Judith Crist, the tough, witty, and often caustic film critic who combined a passionate love for movies with an equally passionate distaste for movie rubbish, died Tuesday, August 7 at the age of 90.  According to her son, Steven Crist, she died at her Manhattan home after a long illness.

Director Billy Wilder once remarked that inviting Crist to review one of your films was “like asking the Boston Strangler for a neck massage.” And Wilder was one of her favorites. She was arguably the most powerful film critic of her era because of her two-prong status as main reviewer at both the New York Herald Tribune and NBC’s “Today” show.

Never afraid to take on the movie establishment, she famously described “Cleopatra,” 20th Century Fox’s mega-million-dollar 1963 catastrophe, as “At best, a major disappointment, at worst an extravagant exercise in tedium.  The mountain of notoriety has produced a mouse.” 

She called “The Sound of Music” (1965) “Icky-sticky” and dared to complain that “The Greatest Story Ever Told” (1965) was “a kind of dime-store holy picture.”  And of Otto Preminger’s “Hurry Sundown” (1967), she wrote, “To say that ‘Hurry Sundown’ is the worst film of the still-young year is to belittle it.  It stands with the worst films of any number of years.”  When that review won a prize, Preminger sent a telegram to be read at the awards dinner, “Congratulations on your night of triumph from the man without whom all this would not be possible.”

Yet, in reviewing Robert Altman’s version of Raymond Chandler’s novel “The Long Goodbye” (1973), Crist was sweeping in the opposite direction.  “The buccaneers have been making the Hollywood headlines recently what with the dismantling, absorbing and swapping of studios,” she wrote, “but it’s the adventurers, the creative risk-takers and myth-breakers, who provide the life’s blood of our movie experience.”

She praised Altman as one of those risk-takers and was an early partisan of directors Sydney Pollack and Woody Allen and of Steven Spielberg from the time of his first movie, “The Sugarland Express.”

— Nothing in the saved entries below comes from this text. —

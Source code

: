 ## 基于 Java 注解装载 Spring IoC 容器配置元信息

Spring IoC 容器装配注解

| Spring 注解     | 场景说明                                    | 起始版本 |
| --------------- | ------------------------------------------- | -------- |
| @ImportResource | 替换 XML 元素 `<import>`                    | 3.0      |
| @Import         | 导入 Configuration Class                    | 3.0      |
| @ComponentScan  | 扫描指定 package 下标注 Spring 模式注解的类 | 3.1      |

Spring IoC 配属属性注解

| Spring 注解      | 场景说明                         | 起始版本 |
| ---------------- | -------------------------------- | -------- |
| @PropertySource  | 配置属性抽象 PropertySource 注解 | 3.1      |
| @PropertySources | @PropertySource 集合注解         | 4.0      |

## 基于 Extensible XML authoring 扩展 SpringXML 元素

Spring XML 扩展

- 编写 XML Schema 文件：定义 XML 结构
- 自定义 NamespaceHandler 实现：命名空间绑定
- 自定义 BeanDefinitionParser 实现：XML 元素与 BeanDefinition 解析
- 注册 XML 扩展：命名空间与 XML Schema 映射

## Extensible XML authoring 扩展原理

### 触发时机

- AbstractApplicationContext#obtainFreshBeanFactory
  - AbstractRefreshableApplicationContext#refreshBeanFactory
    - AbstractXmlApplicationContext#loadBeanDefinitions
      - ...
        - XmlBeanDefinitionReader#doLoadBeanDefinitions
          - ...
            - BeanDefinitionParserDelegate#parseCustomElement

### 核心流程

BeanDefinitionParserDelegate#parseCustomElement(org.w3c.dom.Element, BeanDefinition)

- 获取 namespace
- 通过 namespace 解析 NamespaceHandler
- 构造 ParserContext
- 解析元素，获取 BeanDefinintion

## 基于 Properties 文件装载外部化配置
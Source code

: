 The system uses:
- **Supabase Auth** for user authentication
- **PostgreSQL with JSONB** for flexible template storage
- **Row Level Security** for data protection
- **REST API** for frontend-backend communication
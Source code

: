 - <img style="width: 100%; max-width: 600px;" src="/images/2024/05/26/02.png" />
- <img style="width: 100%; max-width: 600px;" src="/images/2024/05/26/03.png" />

Crist was the first female full-time  film critic at any major newspaper, and it took her nearly 20 years to go from a woman’s page reporter at the  Herald Tribune in 1945 to film critic in 1963.  Six weeks later she demolished “Spencer’s Mountain,” starring Henry Fonda and Maureen O’Hara with: “A film that for sheer prurience and perverted morality disguised as piety makes the nudie shows at the Rialto look like Walt Disney productions.”  Radio City Music Hall pulled its advertising from the paper.  The paper stood behind its critic.